How Word Processing and Facial Recognition Adapt After Stroke
Post by Amanda Engstrom
The takeaway
Within the brain, facial recognition is lateralized to the right, and word processing is lateralized to the left. In individuals who suffer an early stroke in the left hemisphere, both word processing and facial recognition occur on the right without any impairment to facial recognition ability.
What's the science?
In the neurotypical human brain, the fusiform face area (FFA), a region within the ventro-occipital temporal cortex (vOTC), responds preferentially to faces. Face processing is right-lateralized, meaning the right hemisphere of the FFA is more active and dominant than the left. Conversely, language and visual word form processing are left-lateralized in a region called the visual word form area (VWFA) within the left VOTC. It has been hypothesized that these two lateralization patterns are linked: as children learn to read, the VWFA establishes itself in the left vOTC, either displacing or blocking the expansion of facial processing there, causing face processing to rely more heavily on the right vOTC. While correlations between literacy and face lateralization support this idea, evidence of direct competition between word and face processing remains mixed. This week in the Journal of Neuroscience, Seydell-Greenwald and colleagues used functional MRI (fMRI) to test whether face processing is altered in individuals who suffered a left-hemisphere perinatal stroke (LHPS) and consequently developed right-lateralized language and word processing.
How did they do it?
The authors performed fMRI on 15 individuals with LHPS (mean age 19 years) who had previously established right-hemisphere language dominance and right-lateralized VWFA and compared them to 14 neurotypical individuals (mean age 16 years) with typical left-hemisphere language dominance. Both groups were fluent readers with comparable language comprehension scores. Participants completed a visual localizer task in which they viewed rapid sequences of images from three categories: faces, places, and word forms, allowing the authors to map and compare the lateralization of face and word form processing across groups. Participants then completed the Cambridge Face Memory Test, a standardized assessment of unfamiliar face recognition, requiring them to learn six faces and then identify them across different viewing angles and conditions.

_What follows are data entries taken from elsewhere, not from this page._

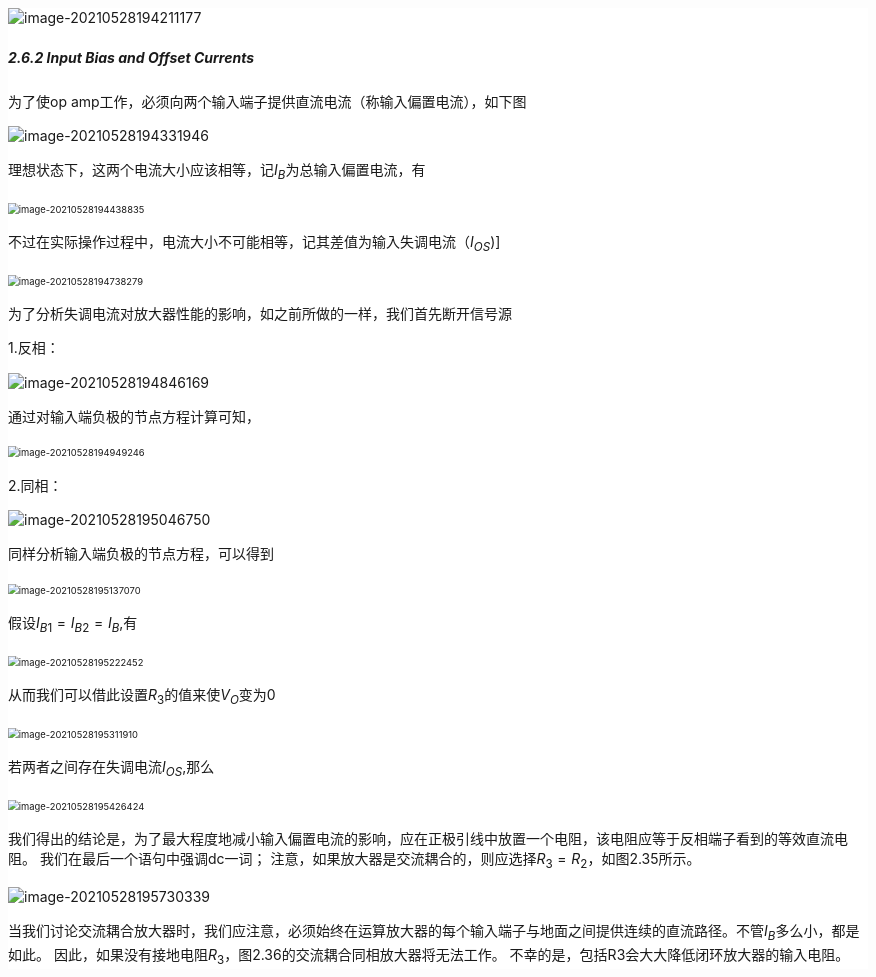 ![image-20210528194211177](C:\Users\Lenovo\AppData\Roaming\Typora\typora-user-images\image-20210528194211177.png)

##### 2.6.2 Input Bias and Offset Currents

为了使op amp工作，必须向两个输入端子提供直流电流（称输入偏置电流），如下图

![image-20210528194331946](C:\Users\Lenovo\AppData\Roaming\Typora\typora-user-images\image-20210528194331946.png)

理想状态下，这两个电流大小应该相等，记$I_B$为总输入偏置电流，有

<img src="C:\Users\Lenovo\AppData\Roaming\Typora\typora-user-images\image-20210528194438835.png" alt="image-20210528194438835" style="zoom:67%;" />

不过在实际操作过程中，电流大小不可能相等，记其差值为输入失调电流（$I_{OS}$)]

<img src="C:\Users\Lenovo\AppData\Roaming\Typora\typora-user-images\image-20210528194738279.png" alt="image-20210528194738279" style="zoom:67%;" />

为了分析失调电流对放大器性能的影响，如之前所做的一样，我们首先断开信号源

1.反相：

![image-20210528194846169](C:\Users\Lenovo\AppData\Roaming\Typora\typora-user-images\image-20210528194846169.png)



通过对输入端负极的节点方程计算可知，

<img src="C:\Users\Lenovo\AppData\Roaming\Typora\typora-user-images\image-20210528194949246.png" alt="image-20210528194949246" style="zoom:67%;" />

2.同相：

![image-20210528195046750](C:\Users\Lenovo\AppData\Roaming\Typora\typora-user-images\image-20210528195046750.png)

同样分析输入端负极的节点方程，可以得到

<img src="C:\Users\Lenovo\AppData\Roaming\Typora\typora-user-images\image-20210528195137070.png" alt="image-20210528195137070" style="zoom:67%;" />

假设$I_{B1}=I_{B2}=I_B$,有

<img src="C:\Users\Lenovo\AppData\Roaming\Typora\typora-user-images\image-20210528195222452.png" alt="image-20210528195222452" style="zoom:67%;" />

从而我们可以借此设置$R_3$的值来使$V_O$变为0

<img src="C:\Users\Lenovo\AppData\Roaming\Typora\typora-user-images\image-20210528195311910.png" alt="image-20210528195311910" style="zoom:67%;" />

若两者之间存在失调电流$I_{OS}$,那么

<img src="C:\Users\Lenovo\AppData\Roaming\Typora\typora-user-images\image-20210528195426424.png" alt="image-20210528195426424" style="zoom:67%;" />

我们得出的结论是，为了最大程度地减小输入偏置电流的影响，应在正极引线中放置一个电阻，该电阻应等于反相端子看到的等效直流电阻。 我们在最后一个语句中强调dc一词； 注意，如果放大器是交流耦合的，则应选择$R_3 = R_2$，如图2.35所示。

![image-20210528195730339](C:\Users\Lenovo\AppData\Roaming\Typora\typora-user-images\image-20210528195730339.png)

当我们讨论交流耦合放大器时，我们应注意，必须始终在运算放大器的每个输入端子与地面之间提供连续的直流路径。不管$I_B$多么小，都是如此。 因此，如果没有接地电阻$R_3$，图2.36的交流耦合同相放大器将无法工作。 不幸的是，包括R3会大大降低闭环放大器的输入电阻。
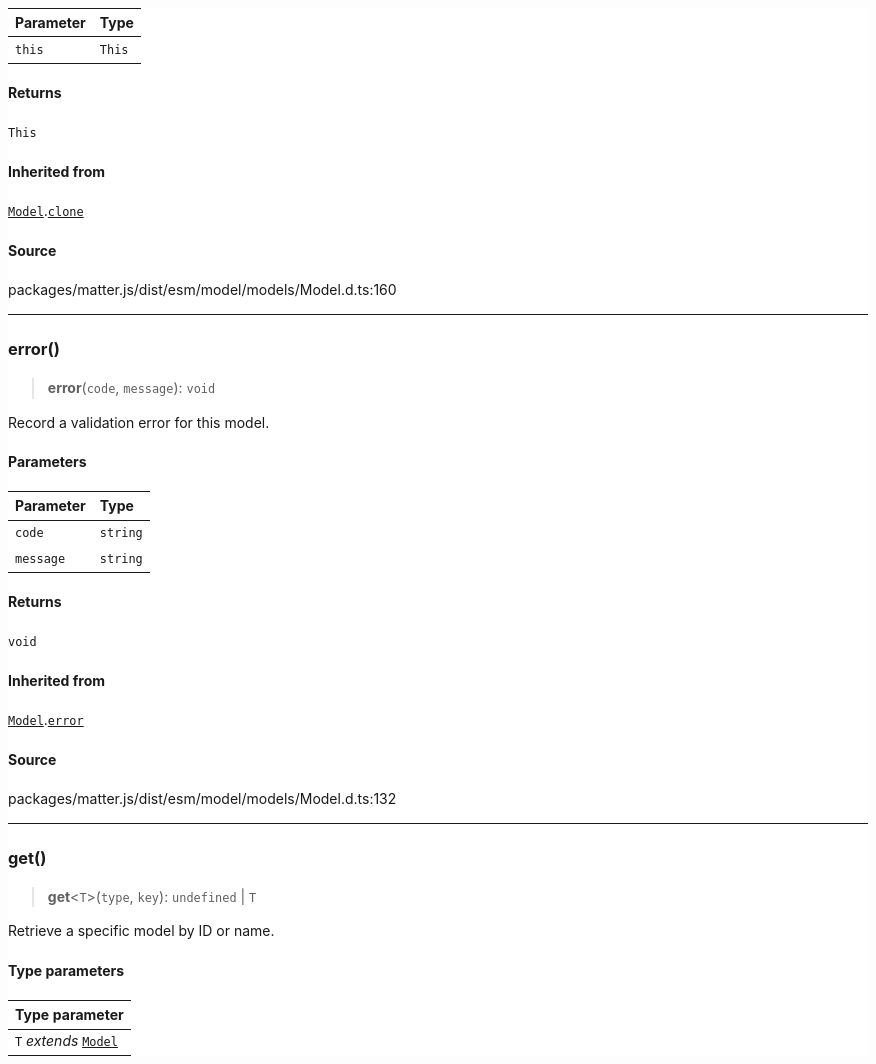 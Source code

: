 | Parameter | Type |
| :------ | :------ |
| `this` | `This` |

#### Returns

`This`

#### Inherited from

[`Model`](Model.md).[`clone`](Model.md#clone)

#### Source

packages/matter.js/dist/esm/model/models/Model.d.ts:160

***

### error()

> **error**(`code`, `message`): `void`

Record a validation error for this model.

#### Parameters

| Parameter | Type |
| :------ | :------ |
| `code` | `string` |
| `message` | `string` |

#### Returns

`void`

#### Inherited from

[`Model`](Model.md).[`error`](Model.md#error)

#### Source

packages/matter.js/dist/esm/model/models/Model.d.ts:132

***

### get()

> **get**\<`T`\>(`type`, `key`): `undefined` \| `T`

Retrieve a specific model by ID or name.

#### Type parameters

| Type parameter |
| :------ |
| `T` *extends* [`Model`](Model.md) |
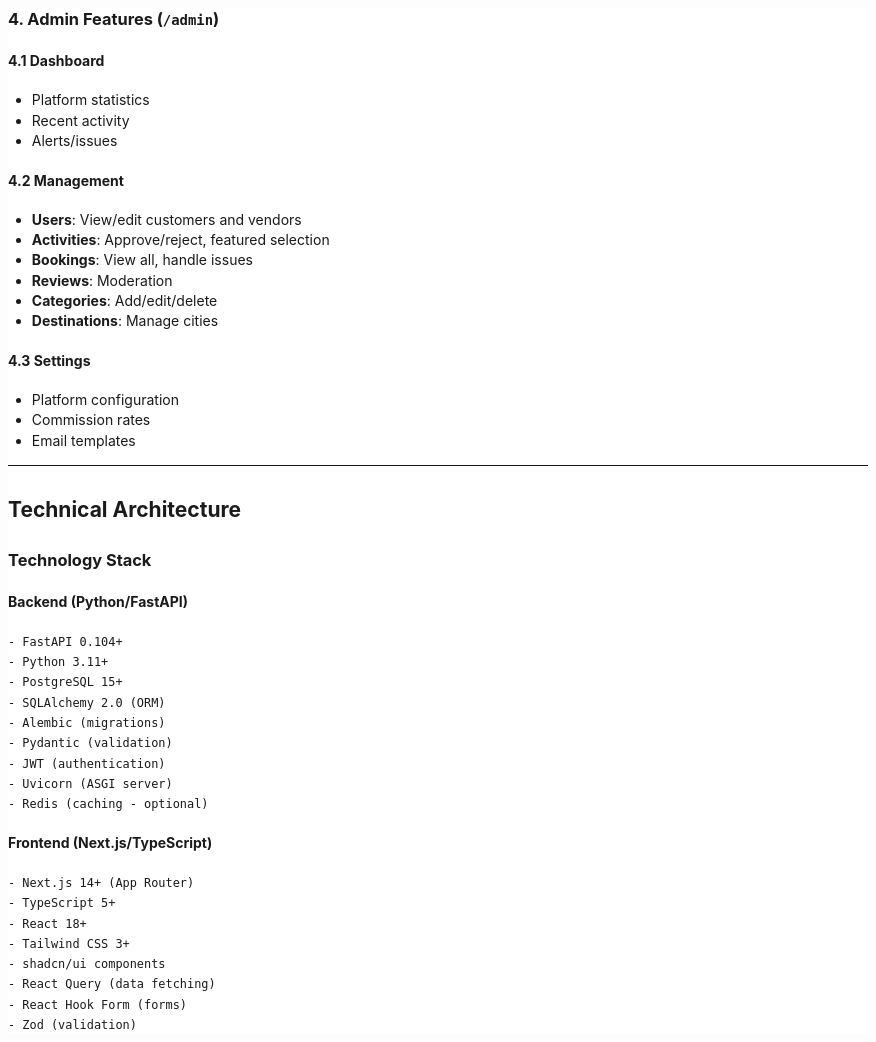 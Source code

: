 ### 4. Admin Features (`/admin`)

#### 4.1 Dashboard
- Platform statistics
- Recent activity
- Alerts/issues

#### 4.2 Management
- **Users**: View/edit customers and vendors
- **Activities**: Approve/reject, featured selection
- **Bookings**: View all, handle issues
- **Reviews**: Moderation
- **Categories**: Add/edit/delete
- **Destinations**: Manage cities

#### 4.3 Settings
- Platform configuration
- Commission rates
- Email templates

---

## Technical Architecture

### Technology Stack

#### Backend (Python/FastAPI)
```
- FastAPI 0.104+
- Python 3.11+
- PostgreSQL 15+
- SQLAlchemy 2.0 (ORM)
- Alembic (migrations)
- Pydantic (validation)
- JWT (authentication)
- Uvicorn (ASGI server)
- Redis (caching - optional)
```

#### Frontend (Next.js/TypeScript)
```
- Next.js 14+ (App Router)
- TypeScript 5+
- React 18+
- Tailwind CSS 3+
- shadcn/ui components
- React Query (data fetching)
- React Hook Form (forms)
- Zod (validation)
```
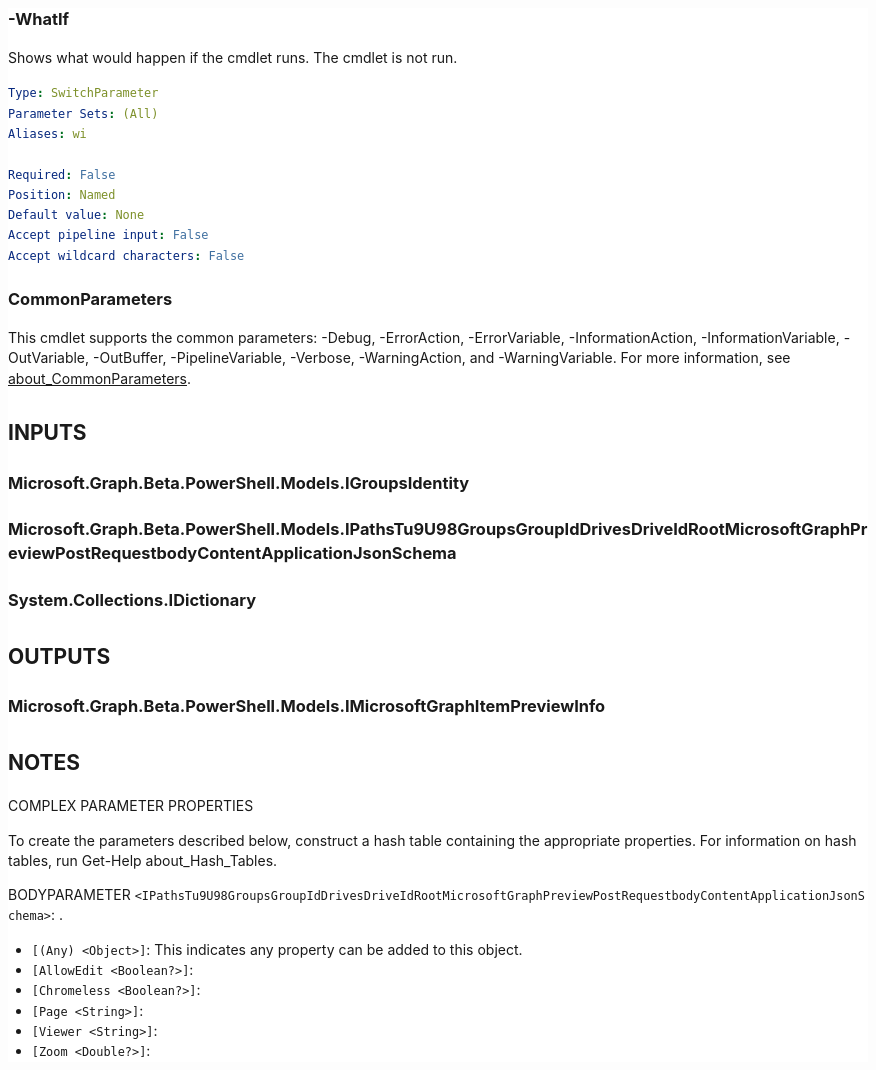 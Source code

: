 ### -WhatIf
Shows what would happen if the cmdlet runs.
The cmdlet is not run.

```yaml
Type: SwitchParameter
Parameter Sets: (All)
Aliases: wi

Required: False
Position: Named
Default value: None
Accept pipeline input: False
Accept wildcard characters: False
```

### CommonParameters
This cmdlet supports the common parameters: -Debug, -ErrorAction, -ErrorVariable, -InformationAction, -InformationVariable, -OutVariable, -OutBuffer, -PipelineVariable, -Verbose, -WarningAction, and -WarningVariable. For more information, see [about_CommonParameters](http://go.microsoft.com/fwlink/?LinkID=113216).

## INPUTS

### Microsoft.Graph.Beta.PowerShell.Models.IGroupsIdentity
### Microsoft.Graph.Beta.PowerShell.Models.IPathsTu9U98GroupsGroupIdDrivesDriveIdRootMicrosoftGraphPreviewPostRequestbodyContentApplicationJsonSchema
### System.Collections.IDictionary
## OUTPUTS

### Microsoft.Graph.Beta.PowerShell.Models.IMicrosoftGraphItemPreviewInfo
## NOTES
COMPLEX PARAMETER PROPERTIES

To create the parameters described below, construct a hash table containing the appropriate properties.
For information on hash tables, run Get-Help about_Hash_Tables.

BODYPARAMETER `<IPathsTu9U98GroupsGroupIdDrivesDriveIdRootMicrosoftGraphPreviewPostRequestbodyContentApplicationJsonSchema>`: .
  - `[(Any) <Object>]`: This indicates any property can be added to this object.
  - `[AllowEdit <Boolean?>]`: 
  - `[Chromeless <Boolean?>]`: 
  - `[Page <String>]`: 
  - `[Viewer <String>]`: 
  - `[Zoom <Double?>]`:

Together, these two tasks allowed the authors to assess both the neural lateralization of face processing and its behavioral consequences in individuals with LHPS relative to unaffected control participants.
What did they find?
Control participants showed the typical pattern of left-lateralization for word forms and right-lateralization for faces, while the LHPS group was right-lateralized for both. This indicates that when word processing reorganizes to the right hemisphere after an early stroke, face processing does not compensate by shifting to the left. Instead, both functions are supported by the same hemisphere. There were no significant differences in the strength, spatial extent, or peak activation of face responses between the two groups, and both groups showed a positive correlation between face lateralization and word form lateralization, meaning stronger right-lateralization for words was associated with stronger right-lateralization for faces. Lastly, LHPS participants performed slightly but not significantly worse than controls on the Cambridge Face Memory Test, and both groups scored within normal range. Together, these findings suggest that sharing the right vOTC with word form processing does not meaningfully compromise the neural representation of faces or the ability to recognize them.
What's the impact?
This study was the first to show that although the neurotypical brain delineates facial processing and visual word processing to either the right or left hemisphere, respectively, patients who have experienced early stroke to the left hemisphere can process both faces and written words together in the right hemisphere without any meaningful cost to either. This challenges the long-standing idea that the typical opposite-hemisphere arrangement of face and word processing is driven by competition. These findings provide insight into the key drivers of lateralizing specific neuronal pathways and demonstrate the remarkable capacity of the developing brain to reorganize after injury.